Concerned About Losing Your Marketplace Plan? ACA Repeal May Take Awhile

Worried about your healthcare plan? Check out this interesting article from Kaiser Health News, by Michelle Andrews

President-elect Donald Trump has promised that he’ll ask Congress to repeal the Affordable Care Act on Day One of his administration. If you’re shopping for coverage on the health insurance marketplace, should you even bother signing up? If everything’s going to change shortly after your new coverage starts in January anyway, what’s the point?

While it’s impossible to know exactly what changes are coming to the individual market and how soon they’ll arrive, one thing is virtually certain: Nothing will happen immediately. Here are answers to questions you may have.

Q. How soon after Trump takes office could my marketplace coverage change?

It’s unlikely that much, if anything, will change in 2017.

“It’s a complex process to alter a law as complicated as the ACA,” said Sara Rosenbaum, a professor of health law and policy at George Washington University. It seems unlikely that congressional Republicans could force through a repeal of the law since Democrats have enough votes to sustain a filibuster blocking that move. So Congress might opt to use a budget procedure, called “reconciliation,” that allows revenue-related changes, such as eliminating the premium tax credits,  with simple majority votes. Yet even that process could take months.

And it wouldn’t address the other parts of the health law that reformed the insurance market, such as the prohibition on denying people coverage if they’re sick. How some of those provisions of the law will be affected is still quite unclear.

“It will likely be January 2019 before any new program would be completely in place,” said Robert Laszewski, a health care industry consultant and long-time critic of the law.

The current open enrollment period runs through January 2017. Shop for a plan, use it and don’t focus on what Congress may do several months from now, Rosenbaum advised.

Q. Will my subsidy end next year if the new administration repeals or changes the health law?

Probably not. Mike Pence, the vice president-elect, said on the campaign trail that any changes will allow time for consumers receiving premium subsidies to adjust.

Timothy Jost, an emeritus professor at Washington and Lee University School of Law in Virginia who is an expert on the health law, also predicts a reasonable transition period.

Congress and the new administration are “not eager to have a bunch of angry, uninsured voters,” Jost said.

Theoretical conversations about changing the health law are one thing, but “I think that Congress may be less willing to just wipe the subsidies out if a lot of people are using them,” Rosenbaum said.

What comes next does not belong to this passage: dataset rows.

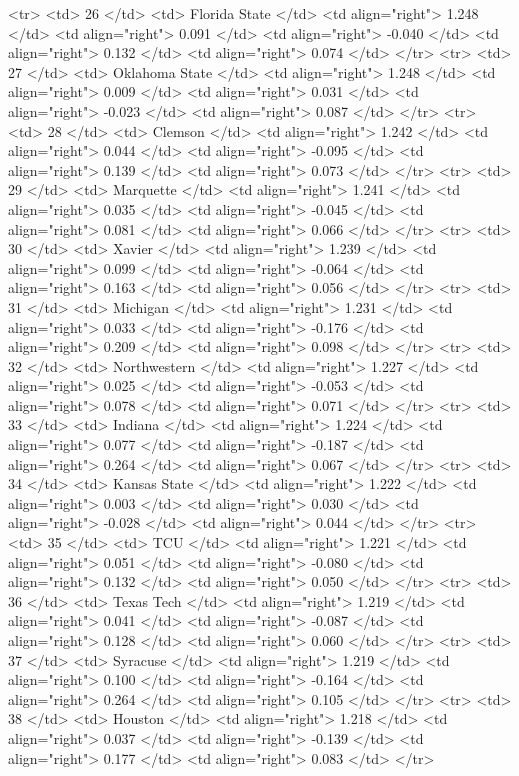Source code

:  <tr> <td> 26 </td> <td> Florida State </td> <td align="right"> 1.248 </td> <td align="right"> 0.091 </td> <td align="right"> -0.040 </td> <td align="right"> 0.132 </td> <td align="right"> 0.074 </td> </tr>
  <tr> <td> 27 </td> <td> Oklahoma State </td> <td align="right"> 1.248 </td> <td align="right"> 0.009 </td> <td align="right"> 0.031 </td> <td align="right"> -0.023 </td> <td align="right"> 0.087 </td> </tr>
  <tr> <td> 28 </td> <td> Clemson </td> <td align="right"> 1.242 </td> <td align="right"> 0.044 </td> <td align="right"> -0.095 </td> <td align="right"> 0.139 </td> <td align="right"> 0.073 </td> </tr>
  <tr> <td> 29 </td> <td> Marquette </td> <td align="right"> 1.241 </td> <td align="right"> 0.035 </td> <td align="right"> -0.045 </td> <td align="right"> 0.081 </td> <td align="right"> 0.066 </td> </tr>
  <tr> <td> 30 </td> <td> Xavier </td> <td align="right"> 1.239 </td> <td align="right"> 0.099 </td> <td align="right"> -0.064 </td> <td align="right"> 0.163 </td> <td align="right"> 0.056 </td> </tr>
  <tr> <td> 31 </td> <td> Michigan </td> <td align="right"> 1.231 </td> <td align="right"> 0.033 </td> <td align="right"> -0.176 </td> <td align="right"> 0.209 </td> <td align="right"> 0.098 </td> </tr>
  <tr> <td> 32 </td> <td> Northwestern </td> <td align="right"> 1.227 </td> <td align="right"> 0.025 </td> <td align="right"> -0.053 </td> <td align="right"> 0.078 </td> <td align="right"> 0.071 </td> </tr>
  <tr> <td> 33 </td> <td> Indiana </td> <td align="right"> 1.224 </td> <td align="right"> 0.077 </td> <td align="right"> -0.187 </td> <td align="right"> 0.264 </td> <td align="right"> 0.067 </td> </tr>
  <tr> <td> 34 </td> <td> Kansas State </td> <td align="right"> 1.222 </td> <td align="right"> 0.003 </td> <td align="right"> 0.030 </td> <td align="right"> -0.028 </td> <td align="right"> 0.044 </td> </tr>
  <tr> <td> 35 </td> <td> TCU </td> <td align="right"> 1.221 </td> <td align="right"> 0.051 </td> <td align="right"> -0.080 </td> <td align="right"> 0.132 </td> <td align="right"> 0.050 </td> </tr>
  <tr> <td> 36 </td> <td> Texas Tech </td> <td align="right"> 1.219 </td> <td align="right"> 0.041 </td> <td align="right"> -0.087 </td> <td align="right"> 0.128 </td> <td align="right"> 0.060 </td> </tr>
  <tr> <td> 37 </td> <td> Syracuse </td> <td align="right"> 1.219 </td> <td align="right"> 0.100 </td> <td align="right"> -0.164 </td> <td align="right"> 0.264 </td> <td align="right"> 0.105 </td> </tr>
  <tr> <td> 38 </td> <td> Houston </td> <td align="right"> 1.218 </td> <td align="right"> 0.037 </td> <td align="right"> -0.139 </td> <td align="right"> 0.177 </td> <td align="right"> 0.083 </td> </tr>

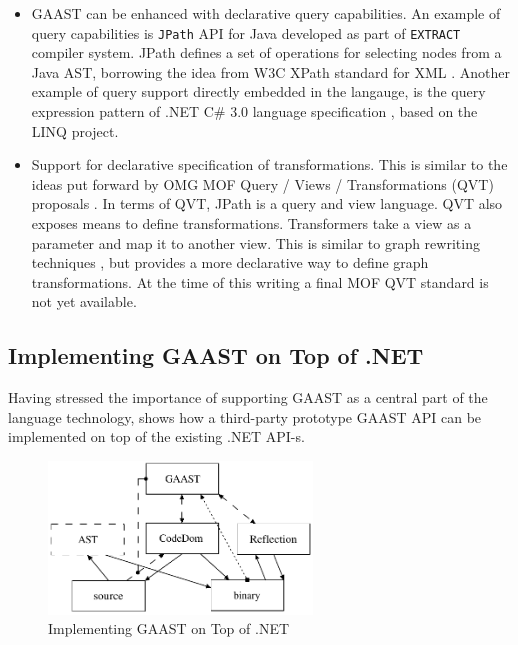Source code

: \begin{itemize}
\item GAAST can be enhanced with declarative query capabilities. An example of query capabilities is {\tt JPath} API for Java developed as part of {\tt EXTRACT} \cite{extract} compiler system. JPath defines a set of operations for selecting nodes from a Java AST, borrowing the idea from W3C XPath \cite{url.xpath} standard for XML \cite{skonnardetal.01}. Another example of query support directly embedded in the langauge, is the query expression pattern of .NET C\# 3.0 language specification \cite{csh30}, based on the LINQ \cite{linq} project.

\item Support for declarative specification of transformations. This is similar to the ideas put forward by OMG MOF Query / Views / Transformations (QVT) proposals \cite{mof.qvt}. In terms of QVT, JPath is a query and view language. QVT also exposes means to define transformations. Transformers take a view as a parameter and map it to another view. This is similar to graph rewriting techniques \cite{term.rewrite,mens.99,gme.graphs}, but provides a more declarative way to define graph transformations. At the time of this writing a final MOF QVT standard is not yet available. 
\end{itemize}

\subsection{Implementing GAAST on Top of .NET}
\label{dnet.gaast}
Having stressed the importance of supporting GAAST as a central part of the language technology,  shows how a third-party prototype GAAST API can be implemented on top of the existing .NET API-s.

\begin{figure}[ht]
	\begin{center}
		\includegraphics[width=7cm,height=!]{ch03/third}
	\end{center}
	\caption{Implementing GAAST on Top of .NET}
	\label{fig.third}
\end{figure}

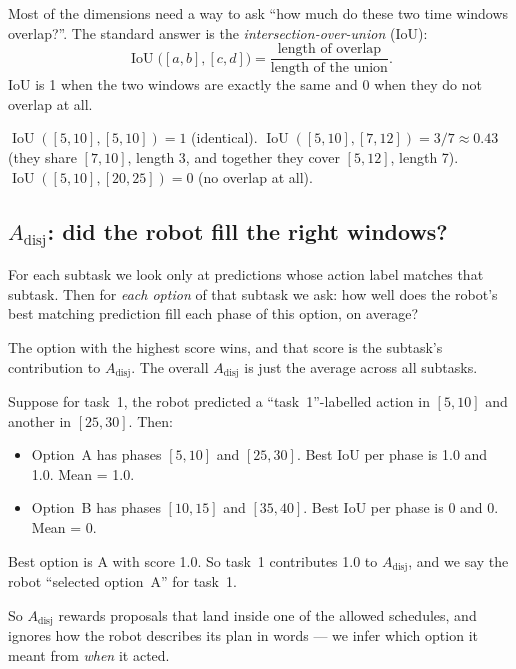 \documentclass[11pt]{article}
\newcommand{\Adisj}{A_{\text{disj}}}
\newcommand{\IoU}{\operatorname{IoU}}
\begin{document}
Most of the dimensions need a way to ask ``how much do these two time
windows overlap?''. The standard answer is the
\emph{intersection-over-union} (IoU):
\begin{equation*}
  \IoU\!\bigl([a,b], [c,d]\bigr) =
  \frac{\text{length of overlap}}{\text{length of the union}}.
\end{equation*}
IoU is 1 when the two windows are exactly the same and 0 when they
do not overlap at all.

\begin{example}
$\IoU([5,10], [5,10]) = 1$ (identical).
$\IoU([5,10], [7,12]) = 3/7 \approx 0.43$ (they share $[7,10]$, length
3, and together they cover $[5,12]$, length 7).
$\IoU([5,10], [20,25]) = 0$ (no overlap at all).
\end{example}

\subsection{$\Adisj$: did the robot fill the right windows?}
\label{sec:adisj}

For each subtask we look only at predictions whose action label
matches that subtask. Then for \emph{each option} of that subtask we
ask: how well does the robot's best matching prediction fill each
phase of this option, on average?

The option with the highest score wins, and that score is the
subtask's contribution to $\Adisj$. The overall $\Adisj$ is just the
average across all subtasks.

\begin{example}
Suppose for task~1, the robot predicted a ``task~1''-labelled action
in $[5,10]$ and another in $[25,30]$. Then:
\begin{itemize}
  \item Option~A has phases $[5,10]$ and $[25,30]$. Best IoU per phase
    is 1.0 and 1.0. Mean = 1.0.
  \item Option~B has phases $[10,15]$ and $[35,40]$. Best IoU per
    phase is 0 and 0. Mean = 0.
\end{itemize}
Best option is A with score 1.0. So task~1 contributes 1.0 to
$\Adisj$, and we say the robot ``selected option~A'' for task~1.
\end{example}

So $\Adisj$ rewards proposals that land inside one of the allowed
schedules, and ignores how the robot describes its plan in words --- we
infer which option it meant from \emph{when} it acted.
\end{document}
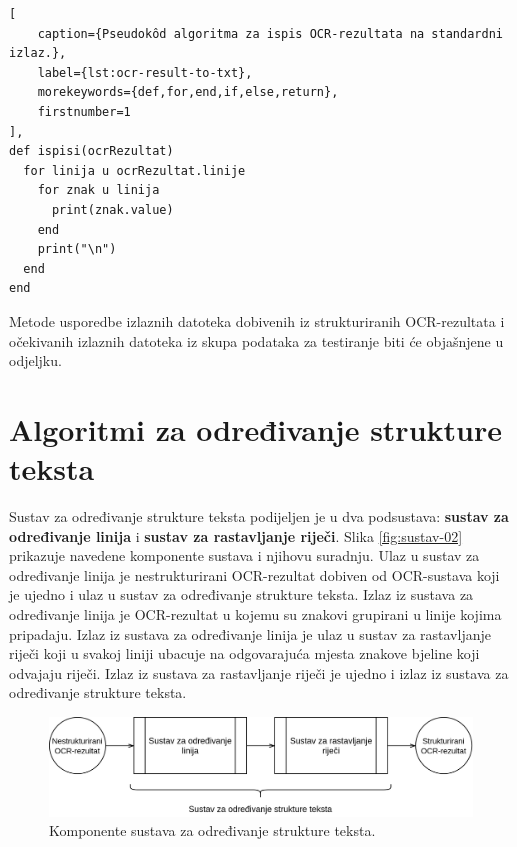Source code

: \documentclass[times, utf8, zavrsni]{fer}
\begin{document}
\begin{lstlisting}[
    caption={Pseudokôd algoritma za ispis OCR-rezultata na standardni izlaz.},
    label={lst:ocr-result-to-txt},
    morekeywords={def,for,end,if,else,return},
    firstnumber=1
],
def ispisi(ocrRezultat)
  for linija u ocrRezultat.linije
    for znak u linija
      print(znak.value)
    end
    print("\n")
  end
end
\end{lstlisting}

Metode usporedbe izlaznih datoteka dobivenih iz strukturiranih OCR-rezultata i
očekivanih izlaznih datoteka iz skupa podataka za testiranje biti će objašnjene
u odjeljku.
















\chapter{Algoritmi za određivanje strukture teksta}
Sustav za određivanje strukture teksta podijeljen je u dva podsustava:
\textbf{sustav za određivanje linija} i \textbf{sustav za rastavljanje riječi}.
Slika \ref{fig:sustav-02} prikazuje navedene komponente sustava i njihovu
suradnju. Ulaz u sustav za određivanje linija je nestrukturirani OCR-rezultat
dobiven od OCR-sustava koji je ujedno i ulaz u sustav za određivanje strukture
teksta. Izlaz iz sustava za određivanje linija je OCR-rezultat
u kojemu su znakovi grupirani u linije kojima pripadaju. Izlaz
iz sustava za određivanje linija je ulaz u sustav za rastavljanje riječi koji
u svakoj liniji ubacuje na odgovarajuća mjesta znakove bjeline koji odvajaju
riječi. Izlaz iz sustava za rastavljanje riječi je ujedno i izlaz iz sustava
za određivanje strukture teksta.
\begin{figure}[htb]
    \centering
    \captionsetup{justification=centering,margin=2cm}
    \includegraphics[width=\textwidth]{images/sustav-03.png}
    \caption{
        Komponente sustava za određivanje strukture teksta.
    }
    \label{fig:sustav-03}
\end{figure}
\end{document}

More than 9 million people receive subsidies on the marketplace, according to the federal Department of Health and Human Services.

Q. Can my insurer drop out once the new administration takes over, even if the law hasn’t been repealed?

No, insurers are generally locked in contractually for 2017, according to experts. But 2018 could be a whole different story, said Laszewski.

Many insurers are already losing money on their marketplace offerings. If they know that the health insurance marketplaces are being eliminated and replaced by something else in 2019, why would they stick with a sinking ship?

“The Trump administration could be left with a situation where Obamacare is still alive, the subsidies are still alive, but not the insurers,” said Laszewski. To prevent that, the Trump administration might have to subsidize insurers’ losses during a 2018 transition year, he said.

Q. My state expanded Medicaid to adults with incomes up to 138 percent of the federal poverty level (about $16,000). Is that going to end if Obamacare is repealed?

It may. Trump has advocated giving block grants to finance the entire Medicaid program on the theory that it provides an incentive for states to make their programs more cost-effective. But that strategy could threaten the coverage of millions of Americans if the block grants don’t keep pace with costs, Jost said.

So far, 31 states and the District of Columbia have expanded Medicaid under the health law. Republican governors in these states may play a key role in arguing against taking the expansion money away, Rosenbaum said.

Q. I have a heart condition. Does this mean I’m going to have a hard time finding coverage?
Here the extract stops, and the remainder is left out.